Chris Johnston of Sportsnet reported today some news about the Leafs cap situation.
They quietly placed Nathan Horton, Joffrey Lupul and Stephane Robidas on long-term injured reserve (LTIR) earlier this season — giving themselves the flexibility to operate more than $15-million above the $73-million cap for the remainder of the year.
This is news, since up until now, Cap Friendly had listed all of these players as on Injured Reserve and therefore, fully counting against the salary cap.
Johnston explains the implications of this move in some detail, so do read his story. The gist is that they are very close to the cap without using LTIR, so the very large amount of performance bonuses the rookies will earn this year will show up next year as overages no matter what they do now.
So given that that bill is coming due anyway, and the space is there now, why not spend, spend, spend?
Cap Friendly now reports the deadline cap space of the Leafs with LTIR at $18,837,915. That’s a lot of cap space!
But, wait. What is there to spend it on? The Leafs have a chock-a-block roster with a clearly articulated plan of rebuilding through development of their prospects. Sure there’s room there to add Brian Boyle if you want a good man and a better 4C, but what else?
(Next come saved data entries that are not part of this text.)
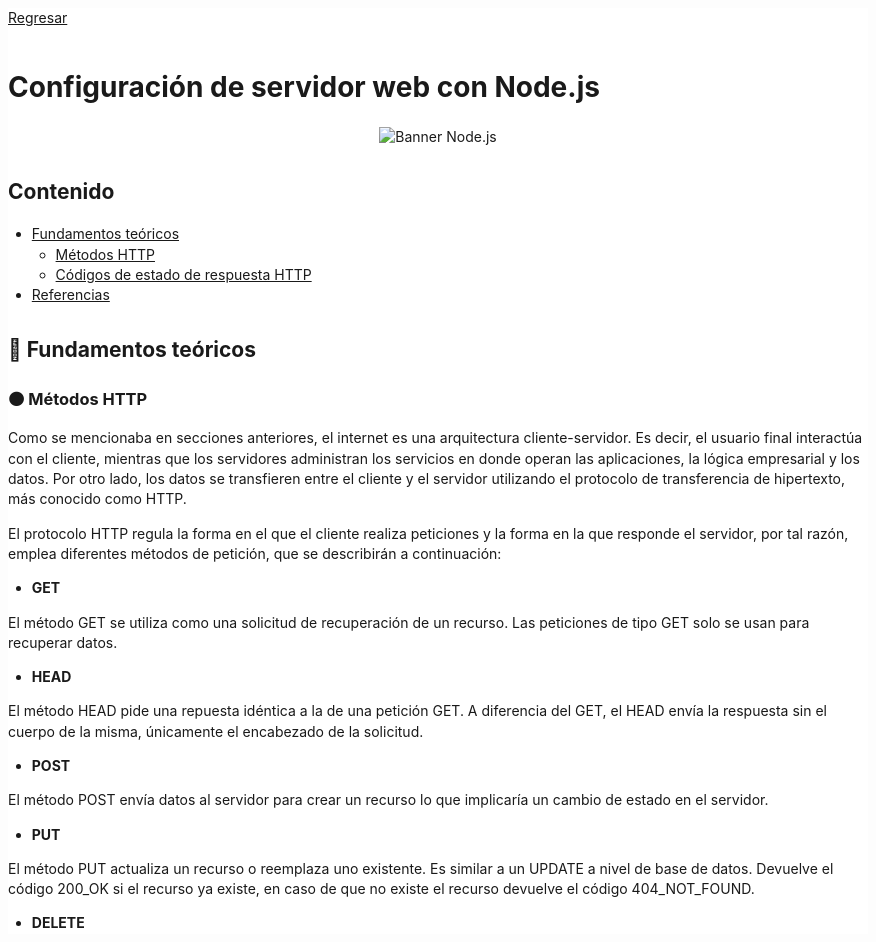 [Regresar](/CodingBootcampsESPOL-FullStackDeveloper/)
# Configuración de servidor web con Node.js

<p align="center">
<img src="https://phpenthusiast.com/theme/assets/images/blog/what_is_rest_api.png" width="70%" alt="Banner Node.js"/>
</p>

## Contenido

- [Fundamentos teóricos](#fundamentos_teoricos)
  - [Métodos HTTP](#http)
  - [Códigos de estado de respuesta HTTP](#codigos_estado)
- [Referencias](#referencias)

<a name="fundamentos_teoricos"> </a>

## 📑 Fundamentos teóricos

<a name="http"> </a>

### 🟠 Métodos HTTP

Como se mencionaba en secciones anteriores, el internet es una arquitectura cliente-servidor. Es decir, el usuario final interactúa con el cliente, mientras que los servidores administran los servicios en donde operan las aplicaciones, la lógica empresarial y los datos. Por otro lado, los datos se transfieren entre el cliente y el servidor utilizando el protocolo de transferencia de hipertexto, más conocido como HTTP. 

El protocolo HTTP regula la forma en el que el cliente realiza peticiones y la forma en la que responde el servidor, por tal razón, emplea diferentes métodos de petición, que se describirán a continuación:

* **GET**

El método GET se utiliza como una solicitud de recuperación de un recurso. Las peticiones de tipo GET solo se usan para recuperar datos.

* **HEAD**

El método HEAD pide una repuesta idéntica a la de una petición GET. A diferencia del GET, el HEAD envía la respuesta sin el cuerpo de la misma, únicamente el encabezado de la solicitud. 

* **POST**

El método POST envía datos al servidor para crear un recurso lo que implicaría un cambio de estado en el servidor.

* **PUT**

El método PUT actualiza un recurso o reemplaza uno existente. Es similar a un UPDATE a nivel de base de datos. Devuelve el código 200_OK si el recurso ya existe, en caso de que no existe el recurso devuelve el código 404_NOT_FOUND. 

* **DELETE**
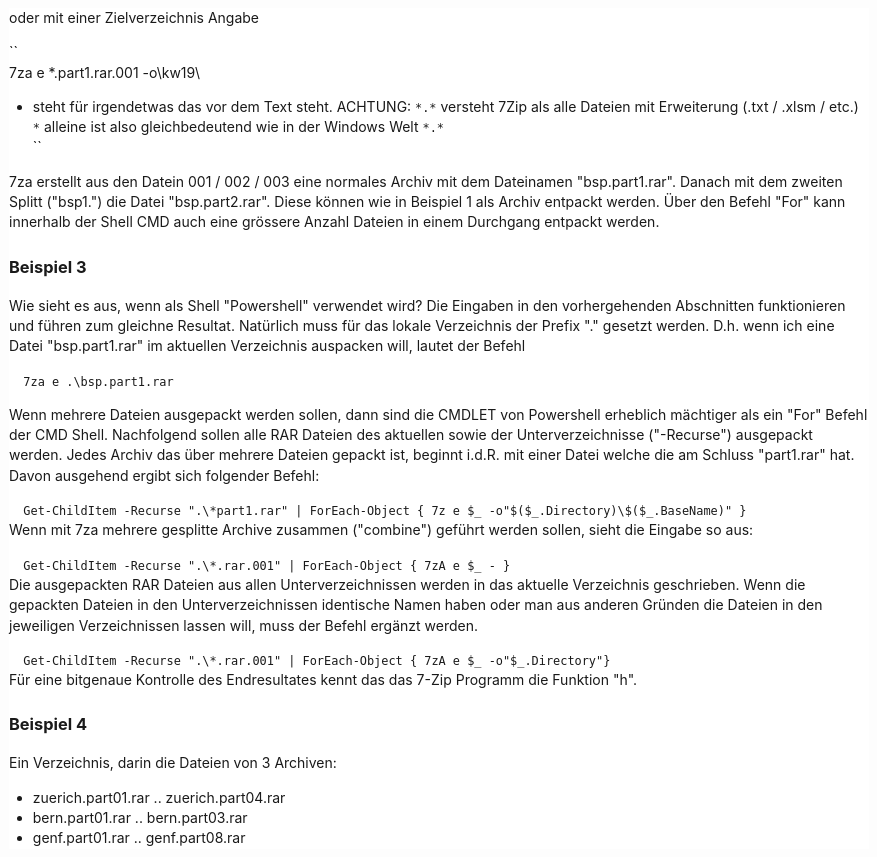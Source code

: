 oder mit einer Zielverzeichnis Angabe

``  
7za e *.part1.rar.001 -o\kw19\  

* steht für irgendetwas das vor dem Text steht. ACHTUNG: ``*.*`` versteht 7Zip als alle Dateien mit Erweiterung (.txt / .xlsm / etc.) ``*`` alleine ist also gleichbedeutend wie in der Windows Welt ``*.*``  
``  

7za erstellt aus den Datein 001 / 002 / 003 eine normales Archiv mit dem Dateinamen "bsp.part1.rar". Danach mit dem zweiten Splitt ("bsp1.") die Datei "bsp.part2.rar". Diese können wie in Beispiel 1 als Archiv entpackt werden. Über den Befehl "For" kann innerhalb der Shell CMD auch eine grössere Anzahl Dateien in einem Durchgang entpackt werden.

### Beispiel 3  

Wie sieht es aus, wenn als Shell "Powershell" verwendet wird?  Die Eingaben in den vorhergehenden Abschnitten funktionieren und führen zum gleichne Resultat. Natürlich muss für das lokale Verzeichnis der Prefix ".\" gesetzt werden. D.h. wenn ich eine Datei "bsp.part1.rar" im aktuellen Verzeichnis auspacken will, lautet der Befehl

``  
7za e .\bsp.part1.rar  
``  

Wenn mehrere Dateien ausgepackt werden sollen, dann sind die CMDLET von Powershell erheblich mächtiger als ein "For" Befehl der CMD Shell. Nachfolgend sollen alle RAR Dateien des aktuellen sowie der Unterverzeichnisse ("-Recurse") ausgepackt werden. Jedes Archiv das über mehrere Dateien gepackt ist, beginnt i.d.R. mit einer Datei welche die am Schluss "part1.rar" hat. Davon ausgehend ergibt sich folgender Befehl:

``  
Get-ChildItem -Recurse ".\*part1.rar" | ForEach-Object { 7z e $_ -o"$($_.Directory)\$($_.BaseName)" }
``  
Wenn mit 7za mehrere gesplitte Archive zusammen ("combine") geführt werden sollen, sieht die Eingabe so aus:

``  
Get-ChildItem -Recurse ".\*.rar.001" | ForEach-Object { 7zA e $_ - }
``  
Die ausgepackten RAR Dateien aus allen Unterverzeichnissen werden in das aktuelle Verzeichnis geschrieben.
Wenn die gepackten Dateien in den Unterverzeichnissen identische Namen haben oder man aus anderen Gründen die Dateien in den jeweiligen Verzeichnissen lassen will, muss der Befehl ergänzt werden.  

``  
Get-ChildItem -Recurse ".\*.rar.001" | ForEach-Object { 7zA e $_ -o"$_.Directory"}
``  
Für eine bitgenaue Kontrolle des Endresultates kennt das das 7-Zip Programm die Funktion "h".  

### Beispiel 4  

Ein Verzeichnis, darin die Dateien von 3 Archiven:  
* zuerich.part01.rar .. zuerich.part04.rar  
* bern.part01.rar .. bern.part03.rar  
* genf.part01.rar .. genf.part08.rar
Johnston suggests Gudbranson, and I couldn’t agree more. Just not Erik Gudbranson, please. Alex Gudbranson, acquired on a loan deal from Minnesota, looked okay in his first outing as a Marlie last night, and he might be the sort of AHL depth piece the team needs. But Erik Gudbranson does not seem like a good fit on the Leafs.
For now, adding veterans, even of the calibre of Boyle, seems counter intuitive for a team that is building for the future. It’s like spending your tax refund on a big screen TV when you know it should go right into your RRSP. It’s big, it’s attractive, and it’s entertaining, but it isn’t making your future brighter.
However, the Leafs can use that cap space now in a way that does bring them some future returns. They’ll have it next year too because if that LTIR move is repeated they will have a truly staggering amount of space. This is a prime setup for the kind of deal that sent Teuvo Teravainen to the Carolina Hurricanes, or brought Connor Carrick to the Leafs.
The trick is to find a bad contract to take that does not run past the end of next season. And then you ask for the sweetener. Carrick turned out to be very sweet. It seems like the Leafs must at least be contemplating the potential for a deal like this or why bother moving these players to LTIR at all?
Who might other teams want to clear out? Even if you never play them outside of the AHL, as with Brooks Laich and Milan Michalek, the deal might be worth it.
Antti Niemi: the Dallas goalie is under contract through next year for $4.5 million in cap hit. It’s not very likely that Dallas is making the playoffs this year, but next year, they might want him off their books. He is also a fully serviceable backup requiring only some draft picks or prospects packed along with his goalie skates to make him a good buy.
Marc-André Fleury: the Penguins want to move him to solve their cap problems, their expansion draft problems, and to make room to pay Matt Murray when his contract runs out. Fleury’s contract runs for two more years after this one, which makes it less attractive than Niemi’s but goalies are not a bad thing to have as expansion looms. They seem to be the ultimate trading chip in expansion years.
Kevin Bieksa: the Ducks have too many defenders, and his no-move clause, also a problem with Fleury, could prevent any deal. But at $4 million for this year and next, he is an obvious candidate to move to a team that can handle the hit and covets a chance at the other, younger defenders in the Anaheim system.
Rob Scuderi and Teddy Purcell: the Kings will have a cap crunch if Jonathan Quick comes off of IR this season. They recently moved out Tom Gilbert, one of three buried contracts, and these other two are small potatoes compared to Bieksa, but the combined savings could help LA, and they might throw in something to make it sweeter. Their cap hits total just over $2.7 million and run out this summer, so the sweetener here would be much smaller than for other deals.
Joe Colborne and Blake Comeau: the Colorado Avalanche have the hockey world abuzz with the idea of acquiring Matt Duchene or Gabriel Landeskog. And with their very high asking price. The Avalanche are also looking to offload some rental players of value like Jarome Iginla and Rene Bourque. But these less talked about Avs forwards are interesting because they are both under contract through next year, and their cap hits are $2.5 and $2.4 million respectively. That’s a lot of dough for a team that is tearing it down and wants to go young. If you took those two off the Avs hands, what does that get you? If it’s a discount on Landeskog—a near perfect, younger replacement for James van Riemsdyk, don’t you at least consider it?
Jaroslav Halak: the Islanders sent their former starter to the AHL, and went in a different direction. Halak, who is ripping it up in Bridgeport, has one more year on his contract at $4.5 million. Like Fleury or Niemi, he is a plausible backup for the Leafs, and the overpayment now is worth taking on if the Islanders find some way to make it worth the Leafs’ while.